Rendered images with source text
*** Begin section ***
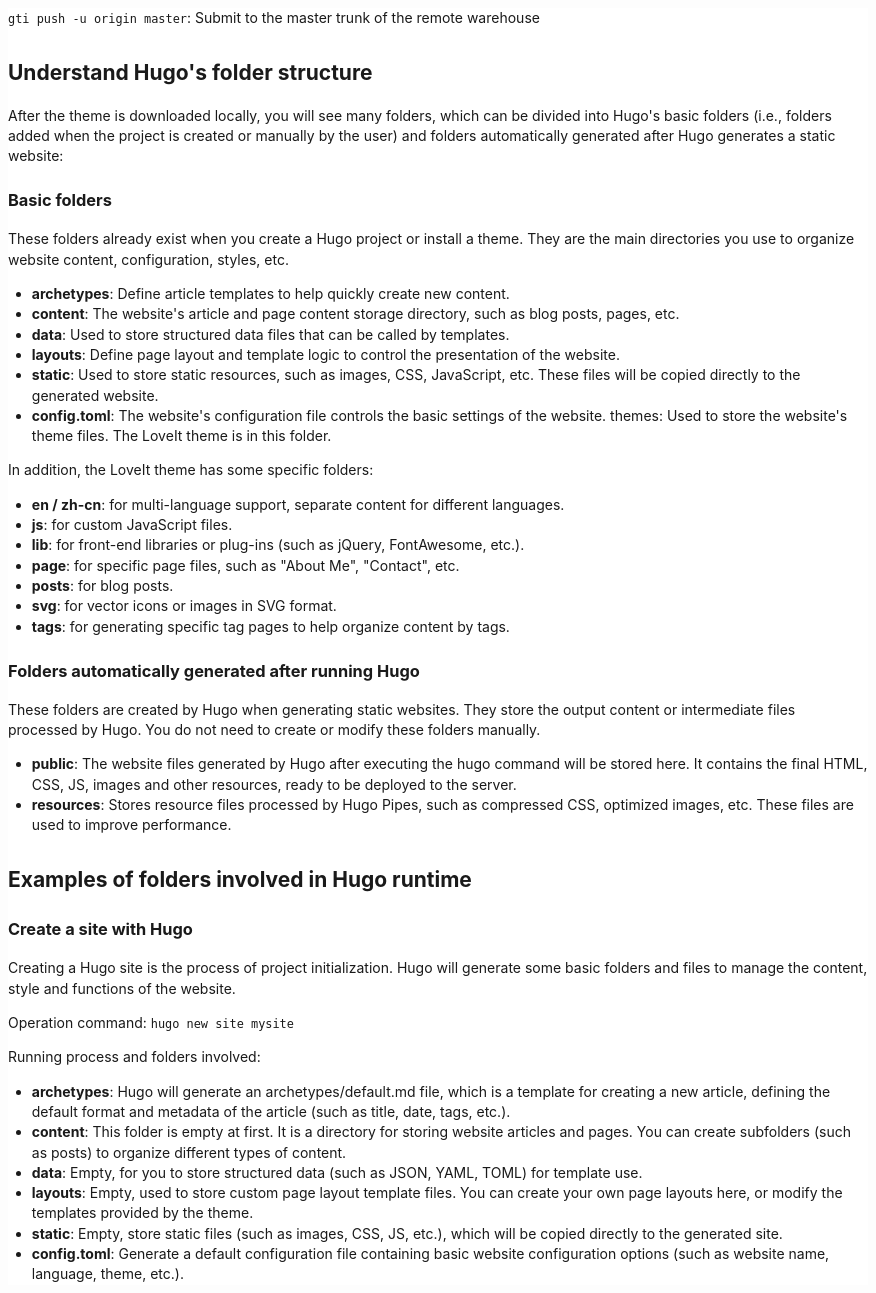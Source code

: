 `gti push -u origin master`: Submit to the master trunk of the remote warehouse

## Understand Hugo's folder structure
After the theme is downloaded locally, you will see many folders, which can be divided into Hugo's basic folders (i.e., folders added when the project is created or manually by the user) and folders automatically generated after Hugo generates a static website:

### Basic folders
These folders already exist when you create a Hugo project or install a theme. They are the main directories you use to organize website content, configuration, styles, etc.

- **archetypes**: Define article templates to help quickly create new content.
- **content**: The website's article and page content storage directory, such as blog posts, pages, etc.
- **data**: Used to store structured data files that can be called by templates.
- **layouts**: Define page layout and template logic to control the presentation of the website.
- **static**: Used to store static resources, such as images, CSS, JavaScript, etc. These files will be copied directly to the generated website.
- **config.toml**: The website's configuration file controls the basic settings of the website.
themes: Used to store the website's theme files. The LoveIt theme is in this folder.

In addition, the LoveIt theme has some specific folders:
- **en / zh-cn**: for multi-language support, separate content for different languages.
- **js**: for custom JavaScript files.
- **lib**: for front-end libraries or plug-ins (such as jQuery, FontAwesome, etc.).
- **page**: for specific page files, such as "About Me", "Contact", etc.
- **posts**: for blog posts.
- **svg**: for vector icons or images in SVG format.
- **tags**: for generating specific tag pages to help organize content by tags.

### Folders automatically generated after running Hugo
These folders are created by Hugo when generating static websites. They store the output content or intermediate files processed by Hugo. You do not need to create or modify these folders manually.

- **public**: The website files generated by Hugo after executing the hugo command will be stored here. It contains the final HTML, CSS, JS, images and other resources, ready to be deployed to the server.
- **resources**: Stores resource files processed by Hugo Pipes, such as compressed CSS, optimized images, etc. These files are used to improve performance.

## Examples of folders involved in Hugo runtime
### Create a site with Hugo
Creating a Hugo site is the process of project initialization. Hugo will generate some basic folders and files to manage the content, style and functions of the website.

Operation command:
`hugo new site mysite`

Running process and folders involved:
- **archetypes**: Hugo will generate an archetypes/default.md file, which is a template for creating a new article, defining the default format and metadata of the article (such as title, date, tags, etc.).
- **content**: This folder is empty at first. It is a directory for storing website articles and pages. You can create subfolders (such as posts) to organize different types of content.
- **data**: Empty, for you to store structured data (such as JSON, YAML, TOML) for template use.
- **layouts**: Empty, used to store custom page layout template files. You can create your own page layouts here, or modify the templates provided by the theme.
- **static**: Empty, store static files (such as images, CSS, JS, etc.), which will be copied directly to the generated site.
- **config.toml**: Generate a default configuration file containing basic website configuration options (such as website name, language, theme, etc.).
*** End section ***
### Task to carry out:
Pull out all lines of the data with the string "files".

### Finished task:
- **data**: Used to store structured data files that can be called by templates.
- **static**: Used to store static resources, such as images, CSS, JavaScript, etc. These files will be copied directly to the generated website.
themes: Used to store the website's theme files. The LoveIt theme is in this folder.
- **js**: for custom JavaScript files.
- **page**: for specific page files, such as "About Me", "Contact", etc.
These folders are created by Hugo when generating static websites. They store the output content or intermediate files processed by Hugo. You do not need to create or modify these folders manually.
- **public**: The website files generated by Hugo after executing the hugo command will be stored here. It contains the final HTML, CSS, JS, images and other resources, ready to be deployed to the server.
- **resources**: Stores resource files processed by Hugo Pipes, such as compressed CSS, optimized images, etc. These files are used to improve performance.
Creating a Hugo site is the process of project initialization. Hugo will generate some basic folders and files to manage the content, style and functions of the website.
- **layouts**: Empty, used to store custom page layout template files. You can create your own page layouts here, or modify the templates provided by the theme.
- **static**: Empty, store static files (such as images, CSS, JS, etc.), which will be copied directly to the generated site.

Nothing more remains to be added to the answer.